Start of EXCERPTED RECORDS
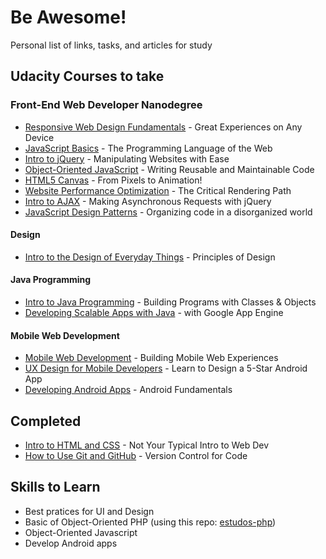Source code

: # Be Awesome!
 Personal list of links, tasks, and articles for study
 
## Udacity Courses to take
 
### Front-End Web Developer Nanodegree
- [Responsive Web Design Fundamentals](https://www.udacity.com/course/ud893) - Great Experiences on Any Device
- [JavaScript Basics](https://www.udacity.com/course/ud804) - The Programming Language of the Web
- [Intro to jQuery](https://www.udacity.com/course/ud245) - Manipulating Websites with Ease
- [Object-Oriented JavaScript](https://www.udacity.com/course/ud015) - Writing Reusable and Maintainable Code
- [HTML5 Canvas](https://www.udacity.com/course/ud292) - From Pixels to Animation!
- [Website Performance Optimization](https://www.udacity.com/course/ud884) - The Critical Rendering Path
- [Intro to AJAX](https://www.udacity.com/course/ud110) - Making Asynchronous Requests with jQuery
- [JavaScript Design Patterns](https://www.udacity.com/course/ud989) - Organizing code in a disorganized world

#### Design

- [Intro to the Design of Everyday Things](https://www.udacity.com/course/design101) - Principles of Design

#### Java Programming

- [Intro to Java Programming](https://www.udacity.com/course/cs046) - Building Programs with Classes & Objects
- [Developing Scalable Apps with Java](https://www.udacity.com/course/ud859) - with Google App Engine

#### Mobile Web Development
- [Mobile Web Development](https://www.udacity.com/course/cs256) - Building Mobile Web Experiences
- [UX Design for Mobile Developers](https://www.udacity.com/course/ud849) - Learn to Design a 5-Star Android App
- [Developing Android Apps](https://www.udacity.com/course/ud853) - Android Fundamentals


## Completed
- [Intro to HTML and CSS](https://www.udacity.com/course/ud304) - Not Your Typical Intro to Web Dev
- [How to Use Git and GitHub](https://www.udacity.com/course/ud775) - Version Control for Code

## Skills to Learn

- Best pratices for UI and Design
- Basic of Object-Oriented PHP (using this repo: [estudos-php](https://github.com/lucasmlessa/estudos-php))
- Object-Oriented Javascript
- Develop Android apps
End of EXCERPTED RECORDS
Once the pictures are removed, set down what remains of the entries above exactly.

WRITTEN RESPONSE:
Source code

: # Be Awesome!
 Personal list of links, tasks, and articles for study
 
## Udacity Courses to take
 
### Front-End Web Developer Nanodegree
- [Responsive Web Design Fundamentals](https://www.udacity.com/course/ud893) - Great Experiences on Any Device
- [JavaScript Basics](https://www.udacity.com/course/ud804) - The Programming Language of the Web
- [Intro to jQuery](https://www.udacity.com/course/ud245) - Manipulating Websites with Ease
- [Object-Oriented JavaScript](https://www.udacity.com/course/ud015) - Writing Reusable and Maintainable Code
- [HTML5 Canvas](https://www.udacity.com/course/ud292) - From Pixels to Animation!
- [Website Performance Optimization](https://www.udacity.com/course/ud884) - The Critical Rendering Path
- [Intro to AJAX](https://www.udacity.com/course/ud110) - Making Asynchronous Requests with jQuery
- [JavaScript Design Patterns](https://www.udacity.com/course/ud989) - Organizing code in a disorganized world

#### Design

- [Intro to the Design of Everyday Things](https://www.udacity.com/course/design101) - Principles of Design

#### Java Programming

- [Intro to Java Programming](https://www.udacity.com/course/cs046) - Building Programs with Classes & Objects
- [Developing Scalable Apps with Java](https://www.udacity.com/course/ud859) - with Google App Engine

#### Mobile Web Development
- [Mobile Web Development](https://www.udacity.com/course/cs256) - Building Mobile Web Experiences
- [UX Design for Mobile Developers](https://www.udacity.com/course/ud849) - Learn to Design a 5-Star Android App
- [Developing Android Apps](https://www.udacity.com/course/ud853) - Android Fundamentals


## Completed
- [Intro to HTML and CSS](https://www.udacity.com/course/ud304) - Not Your Typical Intro to Web Dev
- [How to Use Git and GitHub](https://www.udacity.com/course/ud775) - Version Control for Code

## Skills to Learn

- Best pratices for UI and Design
- Basic of Object-Oriented PHP (using this repo: [estudos-php](https://github.com/lucasmlessa/estudos-php))
- Object-Oriented Javascript
- Develop Android apps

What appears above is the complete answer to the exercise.